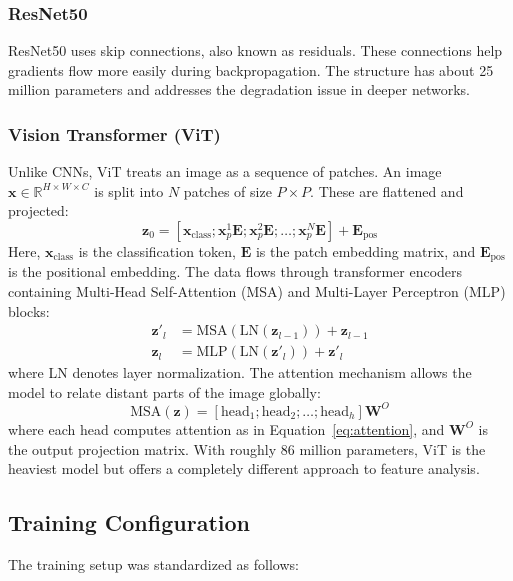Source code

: \documentclass[runningheads]{llncs}
\begin{document}
\subsubsection{ResNet50}
ResNet50 uses skip connections, also known as residuals. These connections help gradients flow more easily during backpropagation. The structure has about 25 million parameters and addresses the degradation issue in deeper networks.

\subsubsection{Vision Transformer (ViT)}
Unlike CNNs, ViT treats an image as a sequence of patches. An image $\mathbf{x} \in \mathbb{R}^{H \times W \times C}$ is split into $N$ patches of size $P \times P$. These are flattened and projected:
\begin{equation}
\mathbf{z}_0 = [\mathbf{x}_{\text{class}}; \mathbf{x}_p^1\mathbf{E}; \mathbf{x}_p^2\mathbf{E}; \ldots; \mathbf{x}_p^N\mathbf{E}] + \mathbf{E}_{\text{pos}}
\label{eq:vit_patches}
\end{equation}
Here, $\mathbf{x}_{\text{class}}$ is the classification token, $\mathbf{E}$ is the patch embedding matrix, and $\mathbf{E}_{\text{pos}}$ is the positional embedding. The data flows through transformer encoders containing Multi-Head Self-Attention (MSA) and Multi-Layer Perceptron (MLP) blocks:
\begin{align}
\mathbf{z}'_l &= \text{MSA}(\text{LN}(\mathbf{z}_{l-1})) + \mathbf{z}_{l-1} \\
\mathbf{z}_l &= \text{MLP}(\text{LN}(\mathbf{z}'_l)) + \mathbf{z}'_l
\label{eq:vit_encoder}
\end{align}
where LN denotes layer normalization. The attention mechanism allows the model to relate distant parts of the image globally:
\begin{equation}
\text{MSA}(\mathbf{z}) = [\text{head}_1; \text{head}_2; \ldots; \text{head}_h]\mathbf{W}^O
\label{eq:vit_msa}
\end{equation}
where each head computes attention as in Equation~\eqref{eq:attention}, and $\mathbf{W}^O$ is the output projection matrix.
With roughly 86 million parameters, ViT is the heaviest model but offers a completely different approach to feature analysis.

\subsection{Training Configuration}
The training setup was standardized as follows:
\end{document}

---*---

_DIRECTIONS FOR THIS TASK_. Determine how many lines of the entries hold "where", and reply with that number only.

_WRITTEN ANSWER_. 2